A empreiteira Odebrecht confirmou ontem por meio de nota que participou das obras do sítio de Atibaia, no interior de São Paulo, frequentado pelo ex-presidente Luiz Inácio Lula da Silva e a família dele, conforme reportagem publicada ontem pelo jornal Folha de S.Paulo.

A reforma foi realizada na propriedade no ano de 2010, quando Lula exercia seu segundo mandato na Presidência.

No texto, a construtora afirma ter descoberto, após realizar uma apuração interna, que o engenheiro da Odebrecht Frederico Barbosa trabalhou no sítio atendendo a um pedido feito por um superior da empresa.

A empreiteira, no entanto, não revelou o nome de quem teria dado essa ordem a Barbosa. O Estado voltou a questionar a Odebrecht sobre quem era o “superior” citado pela empresa, mas não obteve resposta.

De acordo com a Odebrecht, o engenheiro realizou “acompanhamento técnico de obras no sítio” e “apoiou a mobilização de pessoas envolvidas na execução dos serviços, que foram remuneradas pelo responsável pela obra” na propriedade.

Ainda de acordo com a companhia, o engenheiro Frederico Barbosa trabalhou no imóvel por aproximadamente um mês - o texto fala da segunda quinzena de dezembro de 2010 até a meados de janeiro de 2011.

Na nota, a empreiteira ainda diz que não recebeu qualquer pagamento pelos serviços prestados no sítio de Atibaia. “A Construtora Norberto Odebrecht não recebeu qualquer pagamento por esses serviços, nem custeou de qualquer modo insumos ou materiais utilizados”, diz o texto da construtora.

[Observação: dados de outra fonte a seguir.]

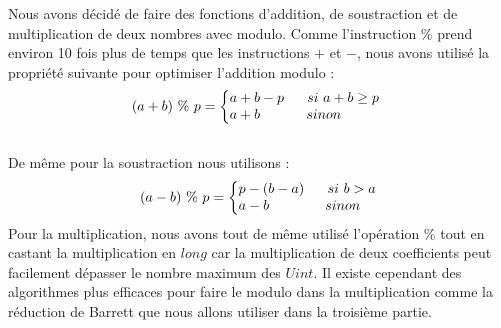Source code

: \documentclass[12pt, a4paper]{article}
\begin{document}
Nous avons décidé de faire des fonctions d'addition, de soustraction et de multiplication de deux nombres avec modulo. Comme l'instruction $\%$ prend environ 10 fois plus de temps que les instructions $+$ et $-$, nous avons utilisé la propriété suivante pour optimiser l'addition modulo : \\
\[ (a+b)\ \%\ p = 
\left\{\begin{array}{@{}l@{}}
a + b - p\ \ \ \ \ si\ a+b \geq p\\
a + b\ \ \ \ \ \ \ \ \ \ sinon
\end{array}\right.\,\ \] \\
De même pour la soustraction nous utilisons :
\[ (a-b)\ \%\ p = 
\left\{\begin{array}{@{}l@{}}
p - (b - a)\ \ \ \ \ si\ b > a\\
a - b\ \ \ \ \ \ \ \ \ \ \ \ sinon
\end{array}\right.\,\]
\indent Pour la multiplication, nous avons tout de même utilisé l'opération $\%$ tout en castant la multiplication en $long$ car la multiplication de deux coefficients peut facilement dépasser le nombre maximum des $Uint$. Il existe cependant des algorithmes plus efficaces pour faire le modulo dans la multiplication comme la réduction de Barrett que nous allons utiliser dans la troisième partie.
\end{document}
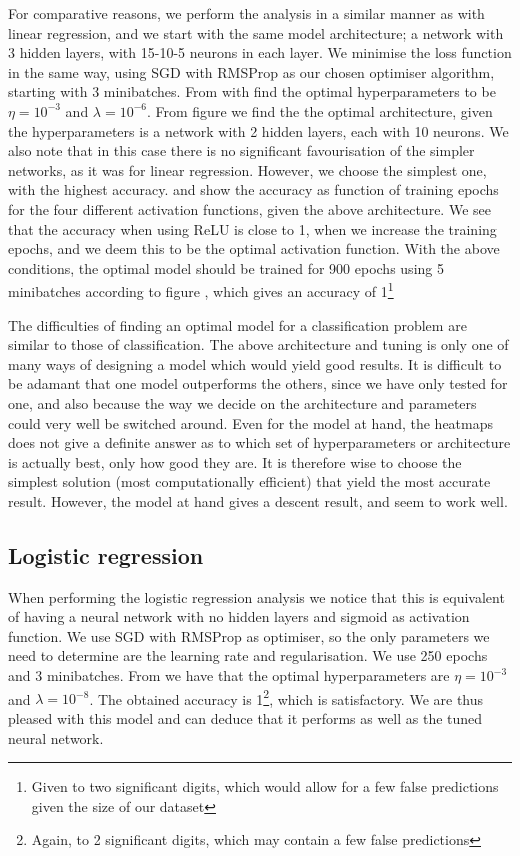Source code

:     For comparative reasons, we perform the analysis in a similar manner as with linear regression, and we start with the same model architecture; a network with 3 hidden layers, with 15-10-5 neurons in each layer. We minimise the loss function in the same way, using SGD with RMSProp as our chosen optimiser algorithm, starting with 3 minibatches. From  with find the optimal hyperparameters to be $\eta=10^{-3}$ and $\lambda=10^{-6}$. From figure  we find the the optimal architecture, given the hyperparameters is a network with 2 hidden layers, each with 10 neurons. We also note that in this case there is no significant favourisation of the simpler networks, as it was for linear regression. However, we choose the simplest one, with the highest accuracy.  and  show the accuracy as function of training epochs for the four different activation functions, given the above architecture. We see that the accuracy when using ReLU is close to 1, when we increase the training epochs, and we deem this to be the optimal activation function. With the above conditions, the optimal model should be trained for 900 epochs using 5 minibatches according to figure , which gives an accuracy of 1\footnote{Given to two significant digits, which would allow for a few false predictions given the size of our dataset} 

    The difficulties of finding an optimal model for a classification problem are similar to those of classification. The above architecture and tuning is only one of many ways of designing a model which would yield good results. It is difficult to be adamant that one model outperforms the others, since we have only tested for one, and also because the way we decide on the architecture and parameters could very well be switched around. Even for the model at hand, the heatmaps does not give a definite answer as to which set of hyperparameters or architecture is actually best, only how good they are. It is therefore wise to choose the simplest solution  (most computationally efficient) that yield the most accurate result. However, the model at hand gives a descent result, and seem to work well.

\subsection{Logistic regression}\label{sec:analysis_logistic_regression}
    When performing the logistic regression analysis we notice that this is equivalent of having a neural network with no hidden layers and sigmoid as activation function. We use SGD with RMSProp as optimiser, so the only parameters we need to determine are the learning rate and regularisation. We use 250 epochs and 3 minibatches. From  we have that the optimal hyperparameters are $\eta=10^{-3}$ and $\lambda = 10^{-8}$. The obtained accuracy is 1\footnote{Again, to 2 significant digits, which may contain a few false predictions}, which is satisfactory. We are thus pleased with this model and can deduce that it performs as well as the tuned neural network.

A reportagem também questionou novamente a empresa sobre os motivos que a levaram a trabalhar na obra da propriedade frequentada por Lula sem receber remuneração, mas não teve respostas da empreiteira até a conclusão desta edição.

Procuradores que investigam o sítio suspeitam que o imóvel, que tem 173 metros quadrados, pertença a Lula.

A propriedade, no entanto, está registrada em nome dos empresários Fernando Bittar e Jonas Leite Suassuna Filho, que são sócios do filho mais velho do ex-presidente, o Lulinha. Por meio de sua assessoria, Lula nega ser dono do sítio e afirma frequentar a propriedade aos fins de semana.